(Input data Opens)

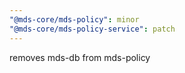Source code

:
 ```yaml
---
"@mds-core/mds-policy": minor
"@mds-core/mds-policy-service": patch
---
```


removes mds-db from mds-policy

(Input data Closes)
(Input data Opens)

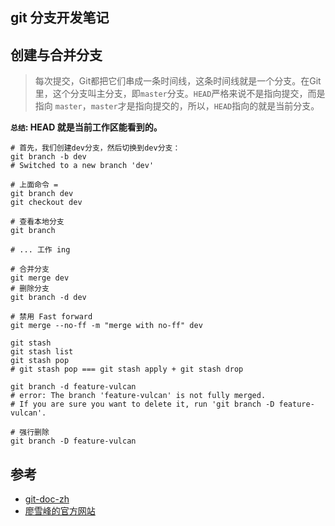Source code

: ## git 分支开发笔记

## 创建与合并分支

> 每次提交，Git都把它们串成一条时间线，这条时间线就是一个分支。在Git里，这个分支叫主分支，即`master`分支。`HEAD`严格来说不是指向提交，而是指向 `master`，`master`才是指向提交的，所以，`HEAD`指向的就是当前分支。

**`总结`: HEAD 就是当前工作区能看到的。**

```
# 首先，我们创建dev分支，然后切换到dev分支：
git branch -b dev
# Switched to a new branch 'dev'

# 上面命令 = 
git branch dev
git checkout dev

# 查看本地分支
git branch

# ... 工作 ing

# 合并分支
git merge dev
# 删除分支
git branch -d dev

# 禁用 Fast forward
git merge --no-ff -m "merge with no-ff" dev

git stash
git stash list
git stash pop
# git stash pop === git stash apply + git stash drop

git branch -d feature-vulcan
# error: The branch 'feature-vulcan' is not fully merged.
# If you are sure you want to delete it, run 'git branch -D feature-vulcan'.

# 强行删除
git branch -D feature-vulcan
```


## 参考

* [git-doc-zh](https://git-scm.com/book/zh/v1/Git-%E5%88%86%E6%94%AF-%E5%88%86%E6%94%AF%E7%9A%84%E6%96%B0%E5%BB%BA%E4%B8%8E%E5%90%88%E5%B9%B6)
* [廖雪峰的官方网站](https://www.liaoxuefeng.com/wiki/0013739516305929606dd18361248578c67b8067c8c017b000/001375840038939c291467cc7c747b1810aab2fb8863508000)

(Input data Closes)

Assigned task |
Find the lines above holding the word "https" and show them.

Exercise output |
* [git-doc-zh](https://git-scm.com/book/zh/v1/Git-%E5%88%86%E6%94%AF-%E5%88%86%E6%94%AF%E7%9A%84%E6%96%B0%E5%BB%BA%E4%B8%8E%E5%90%88%E5%B9%B6)
* [廖雪峰的官方网站](https://www.liaoxuefeng.com/wiki/0013739516305929606dd18361248578c67b8067c8c017b000/001375840038939c291467cc7c747b1810aab2fb8863508000)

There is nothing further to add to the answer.